When you spot the word "Hence" in a line of the data below, copy that line.

_Source records_
........
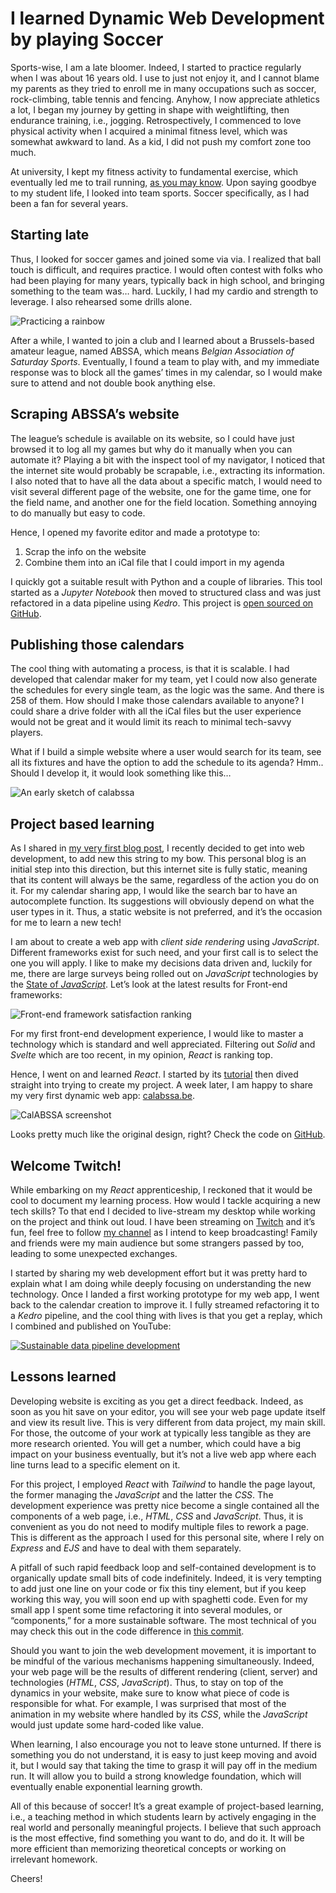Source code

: # I learned Dynamic Web Development by playing Soccer

Sports-wise, I am a late bloomer. Indeed, I started to practice regularly when I was about 16 years old. I use to just not enjoy it, and I cannot blame my parents as they tried to enroll me in many occupations such as soccer, rock-climbing, table tennis and fencing. Anyhow, I now appreciate athletics a lot, I began my journey by getting in shape with weightlifting, then endurance training, i.e., jogging. Retrospectively, I commenced to love physical activity when I acquired a minimal fitness level, which was somewhat awkward to land. As a kid, I did not push my comfort zone too much.

At university, I kept my fitness activity to fundamental exercise, which eventually led me to trail running, [as you may know](/blog/ultralight-trekking-the-gr54-185km-in-5-days). Upon saying goodbye to my student life, I looked into team sports. Soccer specifically, as I had been a fan for several years.

## Starting late

Thus, I looked for soccer games and joined some via via. I realized that ball touch is difficult, and requires practice. I would often contest with folks who had been playing for many years, typically back in high school, and bringing something to the team was… hard. Luckily, I had my cardio and strength to leverage. I also rehearsed some drills alone.

![Practicing a rainbow](/img/posts/soccer-react/rainbow.gif) <!-- {.center} -->

After a while, I wanted to join a club and I learned about a Brussels-based amateur league, named ABSSA, which means _Belgian Association of Saturday Sports_. Eventually, I found a team to play with, and my immediate response was to block all the games’ times in my calendar, so I would make sure to attend and not double book anything else.

## Scraping ABSSA’s website

The league’s schedule is available on its website, so I could have just browsed it to log all my games but why do it manually when you can automate it? Playing a bit with the inspect tool of my navigator, I noticed that the internet site would probably be scrapable, i.e., extracting its information. I also noted that to have all the data about a specific match, I would need to visit several different page of the website, one for the game time, one for the field name, and another one for the field location. Something annoying to do manually but easy to code.

Hence, I opened my favorite editor and made a prototype to:

1. Scrap the info on the website
2. Combine them into an iCal file that I could import in my agenda

I quickly got a suitable result with Python and a couple of libraries. This tool started as a _Jupyter Notebook_ then moved to structured class and was just refactored in a data pipeline using _Kedro_. This project is [open sourced on GitHub](https://github.com/simonpicard/abssa-ical).

## Publishing those calendars

The cool thing with automating a process, is that it is scalable. I had developed that calendar maker for my team, yet I could now also generate the schedules for every single team, as the logic was the same. And there is 258 of them. How should I make those calendars available to anyone? I could share a drive folder with all the iCal files but the user experience would not be great and it would limit its reach to minimal tech-savvy players.

What if I build a simple website where a user would search for its team, see all its fixtures and have the option to add the schedule to its agenda? Hmm.. Should I develop it, it would look something like this…

![An early sketch of calabssa](/img/posts/soccer-react/calabssa-sketch.png) <!-- {.center} -->

## Project based learning

As I shared in [my very first blog post](/blog/i-have-been-coding-for-more-than-15-years-but-never-in-javascript), I recently decided to get into web development, to add new this string to my bow. This personal blog is an initial step into this direction, but this internet site is fully static, meaning that its content will always be the same, regardless of the action you do on it. For my calendar sharing app, I would like the search bar to have an autocomplete function. Its suggestions will obviously depend on what the user types in it. Thus, a static website is not preferred, and it’s the occasion for me to learn a new tech!

I am about to create a web app with _client side rendering_ using _JavaScript_. Different frameworks exist for such need, and your first call is to select the one you will apply. I like to make my decisions data driven and, luckily for me, there are large surveys being rolled out on _JavaScript_ technologies by the [State of _JavaScript_](https://stateofjs.com/en-us/). Let’s look at the latest results for Front-end frameworks:

![Front-end framework satisfaction ranking](/img/posts/soccer-react/front_end_frameworks_experience_ranking.png) <!-- {.center} -->

For my first front-end development experience, I would like to master a technology which is standard and well appreciated. Filtering out _Solid_ and _Svelte_ which are too recent, in my opinion, _React_ is ranking top.

Hence, I went on and learned _React_. I started by its [tutorial](https://reactjs.org/tutorial/tutorial.html) then dived straight into trying to create my project. A week later, I am happy to share my very first dynamic web app: [calabssa.be](https://calabssa.be/?ref=simonmyway).

![CalABSSA screenshot](/img/posts/soccer-react/calabssa.png) <!-- {.center} -->

Looks pretty much like the original design, right? Check the code on [GitHub](https://github.com/simonpicard/calabssa.be).

## Welcome Twitch!

While embarking on my _React_ apprenticeship, I reckoned that it would be cool to document my learning process. How would I tackle acquiring a new tech skills? To that end I decided to live-stream my desktop while working on the project and think out loud. I have been streaming on [Twitch](https://www.twitch.tv/simonmyway) and it’s fun, feel free to follow [my channel](https://www.twitch.tv/simonmyway) as I intend to keep broadcasting! Family and friends were my main audience but some strangers passed by too, leading to some unexpected exchanges.

I started by sharing my web development effort but it was pretty hard to explain what I am doing while deeply focusing on understanding the new technology. Once I landed a first working prototype for my web app, I went back to the calendar creation to improve it. I fully streamed refactoring it to a _Kedro_ pipeline, and the cool thing with lives is that you get a replay, which I combined and published on YouTube:

[![Sustainable data pipeline development](/img/posts/soccer-react/kedro_min-overlay.png)](https://www.youtube.com/watch?v=uJE9NGaU_pk)<!-- {.center} -->

## Lessons learned

Developing website is exciting as you get a direct feedback. Indeed, as soon as you hit save on your editor, you will see your web page update itself and view its result live. This is very different from data project, my main skill. For those, the outcome of your work at typically less tangible as they are more research oriented. You will get a number, which could have a big impact on your business eventually, but it’s not a live web app where each line turns lead to a specific element on it.

For this project, I employed _React_ with _Tailwind_ to handle the page layout, the former managing the _JavaScript_ and the latter the _CSS_. The development experience was pretty nice become a single contained all the components of a web page, i.e., _HTML_, _CSS_ and _JavaScript_. Thus, it is convenient as you do not need to modify multiple files to rework a page. This is different as the approach I used for this personal site, where I rely on _Express_ and _EJS_ and have to deal with them separately.

A pitfall of such rapid feedback loop and self-contained development is to organically update small bits of code indefinitely. Indeed, it is very tempting to add just one line on your code or fix this tiny element, but if you keep working this way, you will soon end up with spaghetti code. Even for my small app I spent some time refactoring it into several modules, or “components,” for a more sustainable software. The most technical of you may check this out in the code difference in [this commit](https://github.com/simonpicard/calabssa.be/commit/f16f33d2fd3b7c19a27874624868547c03e2acb2).

Should you want to join the web development movement, it is important to be mindful of the various mechanisms happening simultaneously. Indeed, your web page will be the results of different rendering (client, server) and technologies (_HTML_, _CSS_, _JavaScript_). Thus, to stay on top of the dynamics in your website, make sure to know what piece of code is responsible for what. For example, I was surprised that most of the animation in my website where handled by its _CSS_, while the _JavaScript_ would just update some hard-coded like value.

When learning, I also encourage you not to leave stone unturned. If there is something you do not understand, it is easy to just keep moving and avoid it, but I would say that taking the time to grasp it will pay off in the medium run. It will allow you to build a strong knowledge foundation, which will eventually enable exponential learning growth.

All of this because of soccer! It’s a great example of project-based learning, i.e., a teaching method in which students learn by actively engaging in the real world and personally meaningful projects. I believe that such approach is the most effective, find something you want to do, and do it. It will be more efficient than memorizing theoretical concepts or working on irrelevant homework.

Cheers!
........
_Written reply_
Hence, I opened my favorite editor and made a prototype to:
Hence, I went on and learned _React_. I started by its [tutorial](https://reactjs.org/tutorial/tutorial.html) then dived straight into trying to create my project. A week later, I am happy to share my very first dynamic web app: [calabssa.be](https://calabssa.be/?ref=simonmyway).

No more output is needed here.